» WHAT YOU WILL DO
Find and copy every line in the records that includes the string "xing".

[[ SUPPLIED RECORDS, beginning ]]

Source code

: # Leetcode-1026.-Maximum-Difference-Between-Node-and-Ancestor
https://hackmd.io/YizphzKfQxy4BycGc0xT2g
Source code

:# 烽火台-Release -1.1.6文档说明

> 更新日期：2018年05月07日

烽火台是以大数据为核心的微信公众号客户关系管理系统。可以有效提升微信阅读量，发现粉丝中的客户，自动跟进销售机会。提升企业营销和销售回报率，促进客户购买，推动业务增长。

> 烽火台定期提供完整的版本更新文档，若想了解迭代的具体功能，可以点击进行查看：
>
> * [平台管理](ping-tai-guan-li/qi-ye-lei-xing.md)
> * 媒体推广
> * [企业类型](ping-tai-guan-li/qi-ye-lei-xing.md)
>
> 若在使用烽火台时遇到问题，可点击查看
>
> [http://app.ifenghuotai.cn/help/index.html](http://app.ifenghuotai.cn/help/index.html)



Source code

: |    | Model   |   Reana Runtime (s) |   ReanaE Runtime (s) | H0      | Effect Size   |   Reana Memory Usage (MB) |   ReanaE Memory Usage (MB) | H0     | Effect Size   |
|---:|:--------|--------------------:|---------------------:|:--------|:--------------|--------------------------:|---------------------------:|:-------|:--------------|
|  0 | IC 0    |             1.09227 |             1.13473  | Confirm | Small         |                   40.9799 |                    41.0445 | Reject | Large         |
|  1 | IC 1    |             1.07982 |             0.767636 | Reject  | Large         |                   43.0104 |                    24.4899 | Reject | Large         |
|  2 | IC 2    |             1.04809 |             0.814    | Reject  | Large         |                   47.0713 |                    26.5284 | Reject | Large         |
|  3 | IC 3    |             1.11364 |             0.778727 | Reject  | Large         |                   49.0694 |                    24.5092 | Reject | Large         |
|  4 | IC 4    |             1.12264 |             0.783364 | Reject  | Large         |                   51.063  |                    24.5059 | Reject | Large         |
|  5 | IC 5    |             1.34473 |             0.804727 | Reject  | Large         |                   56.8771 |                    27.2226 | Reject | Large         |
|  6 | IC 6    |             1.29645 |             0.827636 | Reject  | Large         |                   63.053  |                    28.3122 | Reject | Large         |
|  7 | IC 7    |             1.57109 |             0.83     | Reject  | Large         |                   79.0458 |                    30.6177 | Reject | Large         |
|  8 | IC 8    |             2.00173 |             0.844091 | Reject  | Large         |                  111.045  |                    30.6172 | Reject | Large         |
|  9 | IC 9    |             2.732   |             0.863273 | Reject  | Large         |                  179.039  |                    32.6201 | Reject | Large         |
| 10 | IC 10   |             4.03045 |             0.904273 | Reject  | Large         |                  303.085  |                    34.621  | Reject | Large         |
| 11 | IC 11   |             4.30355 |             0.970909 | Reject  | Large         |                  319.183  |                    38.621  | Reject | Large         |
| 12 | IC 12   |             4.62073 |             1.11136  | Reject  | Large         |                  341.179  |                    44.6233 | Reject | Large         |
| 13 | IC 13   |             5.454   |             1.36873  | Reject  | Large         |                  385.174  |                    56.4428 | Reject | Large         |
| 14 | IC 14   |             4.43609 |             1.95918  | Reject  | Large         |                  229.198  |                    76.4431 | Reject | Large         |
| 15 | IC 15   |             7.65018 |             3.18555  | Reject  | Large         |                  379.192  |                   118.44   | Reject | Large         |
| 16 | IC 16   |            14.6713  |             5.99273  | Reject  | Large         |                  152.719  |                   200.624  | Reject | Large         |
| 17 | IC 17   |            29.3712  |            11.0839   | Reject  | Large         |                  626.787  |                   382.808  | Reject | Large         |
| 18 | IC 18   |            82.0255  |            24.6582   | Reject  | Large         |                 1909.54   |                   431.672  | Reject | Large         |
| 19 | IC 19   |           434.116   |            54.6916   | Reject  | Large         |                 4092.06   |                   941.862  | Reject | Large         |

[[ SUPPLIED RECORDS, end ]]

» SOLUTION
> * [平台管理](ping-tai-guan-li/qi-ye-lei-xing.md)
> * [企业类型](ping-tai-guan-li/qi-ye-lei-xing.md)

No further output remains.